The course introduces us to architecture with a grounding in art and art theory, with which we are familiar, so we can learn the history of the city by combining past understanding with new knowledge. We make connections between how the growing industrial city of the 20th century became manifested in art and film. Last week, we were treated to a guest lecture by architect Thomas Leeser on the films of Jaques Tati, and next week he will be leading us on a tour of Museum of the Moving Image in Queens, which he designed and completed in 2011.

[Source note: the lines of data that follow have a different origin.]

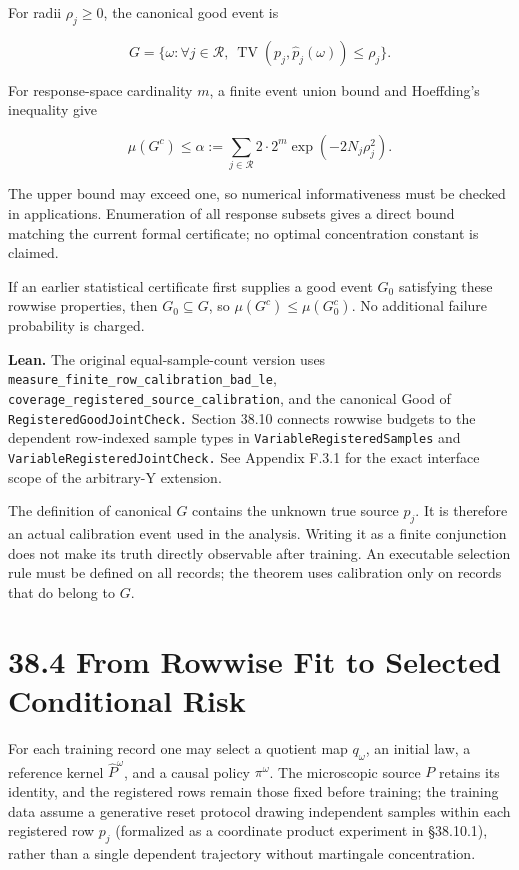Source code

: \documentclass[
  english,
  11pt,
  oneside]{book}
\begin{document}
For radii \(\rho_j\ge0\), the canonical good event is

\[G=\{\omega:\forall j\in\mathcal R,\
\operatorname{TV}(p_j,\widehat p_j(\omega))\le\rho_j\}.\]

For response-space cardinality \(m\), a finite event union bound and Hoeffding's inequality give

\[\mu(G^c)\le
\alpha:=\sum_{j\in\mathcal R}
2\cdot2^m\exp(-2N_j\rho_j^2).\]

The upper bound may exceed one, so numerical informativeness must be checked in applications. Enumeration of all response subsets gives a direct bound matching the current formal certificate; no optimal concentration constant is claimed.

If an earlier statistical certificate first supplies a good event \(G_0\) satisfying these rowwise properties, then \(G_0\subseteq G\), so \(\mu(G^c)\le\mu(G_0^c)\). No additional failure probability is charged.

\textbf{Lean.} The original equal-sample-count version uses \nolinkurl{measure_finite_row_calibration_bad_le}, \nolinkurl{coverage_registered_source_calibration}, and the canonical Good of \nolinkurl{RegisteredGoodJointCheck.} Section 38.10 connects rowwise budgets to the dependent row-indexed sample types in \nolinkurl{VariableRegisteredSamples} and \nolinkurl{VariableRegisteredJointCheck.} See Appendix F.3.1 for the exact interface scope of the arbitrary-Y extension.

The definition of canonical \(G\) contains the unknown true source \(p_j\). It is therefore an actual calibration event used in the analysis. Writing it as a finite conjunction does not make its truth directly observable after training. An executable selection rule must be defined on all records; the theorem uses calibration only on records that do belong to \(G\).

\section{38.4 From Rowwise Fit to Selected Conditional Risk}\label{from-rowwise-fit-to-selected-conditional-risk}

For each training record one may select a quotient map \(q_\omega\), an initial law, a reference kernel \(\widehat P^\omega\), and a causal policy \(\pi^\omega\). The microscopic source \(P\) retains its identity, and the registered rows remain those fixed before training; the training data assume a generative reset protocol drawing independent samples within each registered row \(p_j\) (formalized as a coordinate product experiment in §38.10.1), rather than a single dependent trajectory without martingale concentration.
\end{document}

All this exposure to architecture motivated me to do a little cultural learning on my own: last week, I attended a lecture by world-renowned architect Renzo Piano at Columbia University’s graduate school of architecture. Since I arrived late after trekking uptown from my internship, I was herded into one of the overfill rooms outside the auditorium (although if I had arrived on time, it’s likely I wouldn’t have made it in anyway – they reserved seats for Columbia students).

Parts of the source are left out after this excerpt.